At the 62nd Berlin International Film Festival, should Hollywood give crowd-financing a go? Plus: space Nazis attack!
Give a bunch of sci-fi and video game fans a €7.5 million budget and some serious film nous and it might look something like Iron Sky.
Actually, that’s more or less what happened. Iron Sky is notable for both its hilarious premise (in 1945, the surviving Nazis leave for the dark side of the moon; sixty years later, they return for revenge) and as a gold medal example of crowd-financing. Of the film’s total budget, the producers aim to source nearly a million euros from online crowd-financing—basically, asking the audience to pay before and while the film is made.
It’s a concept with incredible potential but suffers from equally incredible hype. As I heard at a European Film Market debate this week, crowd-financing won’t work for everyone.
Tero Kaukomaa, Iron Sky’s producer, has a long list of other film credits to his name, including Lars von Trier’s Dancer in the Dark. But it was Finnish director Timo Vuorensola’s spoof Star Wreck that built the fan base that made Iron Sky’s crowd-financing a success.
“I think the key word is crowd-sourcing,” Kaukomaa said. “Many people are interested in the films and they want to be part of it. And if they can somehow join the production, there’s millions and millions of people like this. The next step is to connect to the crowd-funding.”
Iron Sky fans could contribute ideas and expertise to the movie (via Wreckamovie.com), buy products and sneak peeks, and invest (Europeans only, with rights available to a set number of fans in each country).
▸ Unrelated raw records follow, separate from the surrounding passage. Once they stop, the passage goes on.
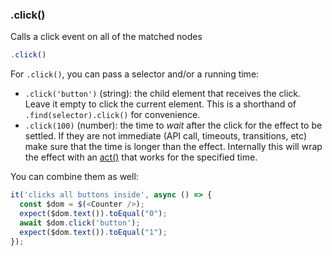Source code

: ### .click()

Calls a click event on all of the matched nodes

```js
.click()
```




For `.click()`, you can pass a selector and/or a running time:
- `.click('button')` (string): the child element that receives the click. Leave it empty to click the current element. This is a shorthand of `.find(selector).click()` for convenience.
- `.click(100)` (number): the time to *wait* after the click for the effect to be settled. If they are not immediate (API call, timeouts, transitions, etc) make sure that the time is longer than the effect. Internally this will wrap the effect with an [act()](https://reactjs.org/docs/test-utils.html#act) that works for the specified time.

You can combine them as well:

```js
it('clicks all buttons inside', async () => {
  const $dom = $(<Counter />);
  expect($dom.text()).toEqual("0");
  await $dom.click('button');
  expect($dom.text()).toEqual("1");
});
```
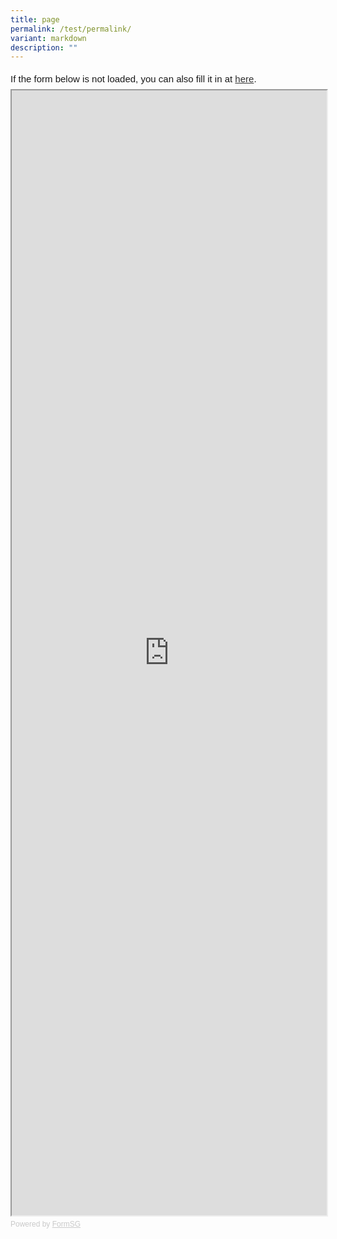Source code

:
 ```yaml
---
title: page
permalink: /test/permalink/
variant: markdown
description: ""
---
```

<div style="font-family:Sans-Serif;font-size:15px;color:#000;opacity:0.9;padding-top:5px;padding-bottom:8px">If the form below is not loaded, you can also fill it in at <a href="https://form.gov.sg/65b28a396f26938cf7d90f6f">here</a>.</div>

<!-- Change the width and height values to suit you best -->
<iframe style="width:100%;height:1800px" src="https://form.gov.sg/65b28a396f26938cf7d90f6f" id="iframe"></iframe>

<div style="font-family:Sans-Serif;font-size:12px;color:#999;opacity:0.5;padding-top:5px">Powered by <a style="color: #999" href="https://form.gov.sg">FormSG</a></div>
The producers combined crowd-financing with traditional funding sources, something that also sets the film apart. Iron Sky, which premiered at the Berlinale this week, ended up as a Finnish/German/Australian co-production: 25 partners across at least three countries with about 10 per cent of the total funds raised by crowd-financing.
Jessica Caldwell and Rebecca Thomas, the producer and director of Elecktrick Children, had quite a different crowd-financing experience. They started raising money for their micro-budget film through Kickstarter and stumbled across an angel investor, Richard Neustadter, who brought the budget to US$2 million.
Kickstarter worked for us, Caldwell said, but in an untraditional way and it wouldn’t necessarily work again. Very few people donated who weren’t friends or family. “How many times can you ask your mum to give you money?”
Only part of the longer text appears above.